Study Hall

Every Day A New PA For Panic! at the Disco

Adaptable audio fuels sonic diversity on band's latest concert tour

Once the exception and now the rule on many tours, the practice of picking up whatever hand the house deals in terms of PA from venue to venue isn’t so much a gamble as it is a chance to exercise one’s ingenuity.

“VerTec, V-DOSC, Martin Audio, I never complain,” says Spencer Jones with an air of existential audio contentment. “I think it’s actually kind of fun to use a new rig every day, some you may not have even heard before. The show is never exactly the same, and with the technologies ever-improving, we get to stretch our wings creatively on a regular basis.”

As front-of-house engineer for Panic! at the Disco, Jones’ latest foray with the band and monitor engineer Jeremy “Spud” Groshong recently took him on a PA du jour odyssey spanning 25 dates in the U.S. and two in Canada.

Supporting the group’s fourth studio album, Too Weird to Live, Too Rare to Die!, the tour carried consoles, cabling, subsnakes, microphone stands, and other ancillary gear provided by Camarillo, CA-based Rat Sound.

FOH engineer Spencer Jones, who’s been with the band since 2011, with his Avid Profile console and a rack of largely analog processors.

Playing venues ranging in size from Vancouver, British Columbia’s 990-capacity Commodore to the 2,425-seat House of Blues in Boston, the production traveled light with a single truck and one bus with all bunks filled.

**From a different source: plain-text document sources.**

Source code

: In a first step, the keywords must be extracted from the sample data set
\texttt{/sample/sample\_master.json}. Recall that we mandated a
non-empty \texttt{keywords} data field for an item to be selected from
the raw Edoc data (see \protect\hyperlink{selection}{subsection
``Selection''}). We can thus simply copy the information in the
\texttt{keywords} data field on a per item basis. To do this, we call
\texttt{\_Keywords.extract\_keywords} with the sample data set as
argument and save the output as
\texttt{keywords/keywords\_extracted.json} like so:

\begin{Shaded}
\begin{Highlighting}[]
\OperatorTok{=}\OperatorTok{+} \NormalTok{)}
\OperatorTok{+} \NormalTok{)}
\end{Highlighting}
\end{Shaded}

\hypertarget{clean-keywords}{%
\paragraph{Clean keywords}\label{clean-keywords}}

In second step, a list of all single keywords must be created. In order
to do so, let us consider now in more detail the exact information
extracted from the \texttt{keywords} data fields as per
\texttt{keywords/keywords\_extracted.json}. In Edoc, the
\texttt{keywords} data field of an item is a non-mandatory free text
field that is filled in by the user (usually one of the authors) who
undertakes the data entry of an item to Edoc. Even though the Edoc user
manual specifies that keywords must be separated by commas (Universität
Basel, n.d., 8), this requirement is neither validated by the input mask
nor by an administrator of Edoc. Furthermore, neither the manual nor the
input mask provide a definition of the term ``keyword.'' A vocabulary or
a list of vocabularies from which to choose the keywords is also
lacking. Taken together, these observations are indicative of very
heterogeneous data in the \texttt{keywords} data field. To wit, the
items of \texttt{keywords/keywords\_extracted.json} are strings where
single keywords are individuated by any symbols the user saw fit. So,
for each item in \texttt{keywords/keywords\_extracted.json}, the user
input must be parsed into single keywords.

More than half of the songs heard on the new album made their way onto the set list nightly, bringing a sound to the tour that asked less of bass and guitar, moving into the realm of electronica with rich, saturated vocals, delays, and synth sounds, all layered deeply with golden tones, and diverse, hard-hitting dynamics.

Calculated Exercise
“As you’d rightly expect, the real challenge at front of house revolved around consistency,” Jones noted at the end of the run from his home in Arizona. “Given the room and system changes every day, getting things to sound like you wanted them to was always a calculated exercise in manipulation, all within the context of the time given to us.

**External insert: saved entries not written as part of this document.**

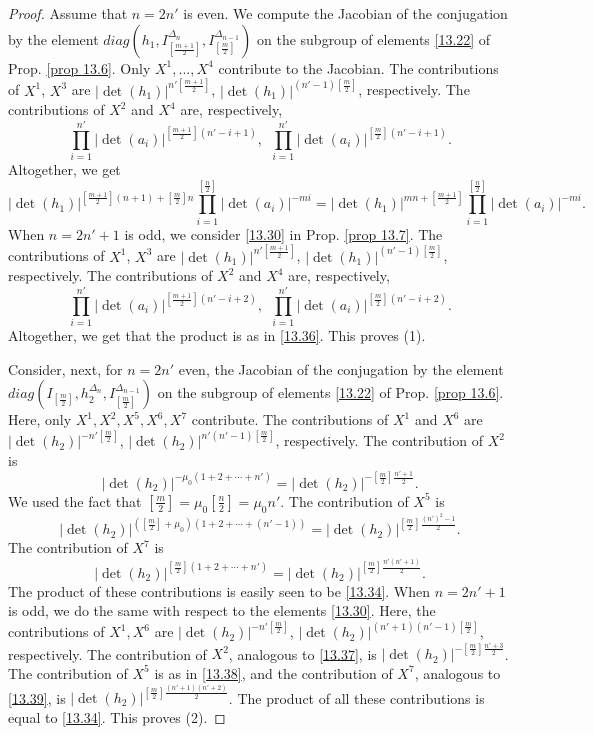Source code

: \documentclass[12pts]{amsart}
\begin{document}
 \begin{proof}
Assume that $n=2n'$ is even. We compute the Jacobian of the conjugation by the element $diag(h_1,I_{[\frac{m+1}{2}]}^{\Delta_n},I_{[\frac{m}{2}]}^{\Delta_{n-1}})$ on the subgroup of elements \eqref{13.22} of Prop. \ref{prop 13.6}. Only $X^1,...,X^4$ contribute to the Jacobian. The contributions of $X^1$, $X^3$ are $|\det(h_1)|^{n'[\frac{m+1}{2}]}$, $|\det(h_1)|^{(n'-1)[\frac{m}{2}]}$, respectively. The contributions of $X^2$ and $X^4$ are, respectively,
$$
\prod_{i=1}^{n'}|\det(a_i)|^{[\frac{m+1}{2}](n'-i+1)},\ \   
\prod_{i=1}^{n'}|\det(a_i)|^{[\frac{m}{2}](n'-i+1)}.
$$
Altogether, we get
\begin{equation}\label{13.36}
|\det(h_1)|^{[\frac{m+1}{2}](n+1)+[\frac{m}{2}]n}\prod_{i=1}^{[\frac{n}{2}]}|\det(a_i)|^{-mi}=
|\det(h_1)|^{mn+[\frac{m+1}{2}]}\prod_{i=1}^{[\frac{n}{2}]}|\det(a_i)|^{-mi}.
\end{equation}
When $n=2n'+1$ is odd, we consider \eqref{13.30} in Prop. \ref{prop 13.7}. The contributions of $X^1$, $X^3$ are $|\det(h_1)|^{n'[\frac{m+1}{2}]}$, $|\det(h_1)|^{(n'-1)[\frac{m}{2}]}$, respectively. The contributions of $X^2$ and $X^4$ are, respectively,
$$
\prod_{i=1}^{n'}|\det(a_i)|^{[\frac{m+1}{2}](n'-i+2)},\ \   
\prod_{i=1}^{n'}|\det(a_i)|^{[\frac{m}{2}](n'-i+2)}.
$$
Altogether, we get that the product is as in \eqref{13.36}. This proves (1).

Consider, next, for $n=2n'$ even, the Jacobian of the conjugation by the element $diag(I_{[\frac{m}{2}]},h_2^{\Delta_n},I_{[\frac{m}{2}]}^{\Delta_{n-1}})$ on the subgroup of elements \eqref{13.22} of Prop. \ref{prop 13.6}. Here, only $X^1, X^2, X^5, X^6, X^7$ contribute. The contributions of $X^1$ and $X^6$ are $|\det(h_2)|^{-n'[\frac{m}{2}]}$, $|\det(h_2)|^{n'(n'-1)[\frac{m}{2}]}$, respectively. The contribution of $X^2$ is
\begin{equation}\label{13.37}
|\det(h_2)|^{-\mu_0(1+2+\cdots+n')}=|\det(h_2)|^{-[\frac{m}{2}]\frac{n'+1}{2}}.
\end{equation}
We used the fact that $[\frac{m}{2}]=\mu_0[\frac{n}{2}]=\mu_0n'$. The contribution of $X^5$ is 
\begin{equation}\label{13.38}
|\det(h_2)|^{([\frac{m}{2}]+\mu_0)(1+2+\cdots+(n'-1))}=|\det(h_2)|^{[\frac{m}{2}]\frac{(n')^2-1}{2}}.
\end{equation}
The contribution of $X^7$ is 
\begin{equation}\label{13.39}
|\det(h_2)|^{[\frac{m}{2}](1+2+\cdots+n')}=|\det(h_2)|^{[\frac{m}{2}]\frac{n'(n'+1)}{2}}.
\end{equation}
The product of these contributions is easily seen to be \eqref{13.34}. When $n=2n'+1$ is odd, we do the same with respect to the elements \eqref{13.30}. Here, the contributions of $X^1, X^6$ are $|\det(h_2)|^{-n'[\frac{m}{2}]}$, $|\det(h_2)|^{(n'+1)(n'-1)[\frac{m}{2}]}$, respectively. The contribution of $X^2$, analogous to \eqref{13.37}, is $|\det(h_2)|^{-[\frac{m}{2}]\frac{n'+3}{2}}$. The contribution of $X^5$ is as in \eqref{13.38}, and the contribution of $X^7$, analogous to \eqref{13.39}, is   
$|\det(h_2)|^{[\frac{m}{2}]\frac{(n'+1)(n'+2)}{2}}$. The product of all these contributions is equal to \eqref{13.34}. This proves (2).


\end{proof}
\end{document}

Monitor engineer Jeremy “Spud” Groshong also uses an Avid console, with the band’s Sennheiser G2 IEM systems racked to his left.

“Acoustically, some rooms were great and others were horrible. I never had the opportunity to tune the PA for a couple hours. Sometimes I only had 15 minutes.”

While the environments and system elements they found themselves working with varied greatly, at least both Jones and Groshong had Avid VENUE Profile consoles as a constant. With 33 inputs arriving at his desk from the stage along with a few talkbacks, Jones was enveloped in a digital world, but he nonetheless took a somewhat analog approach to the tasks at hand.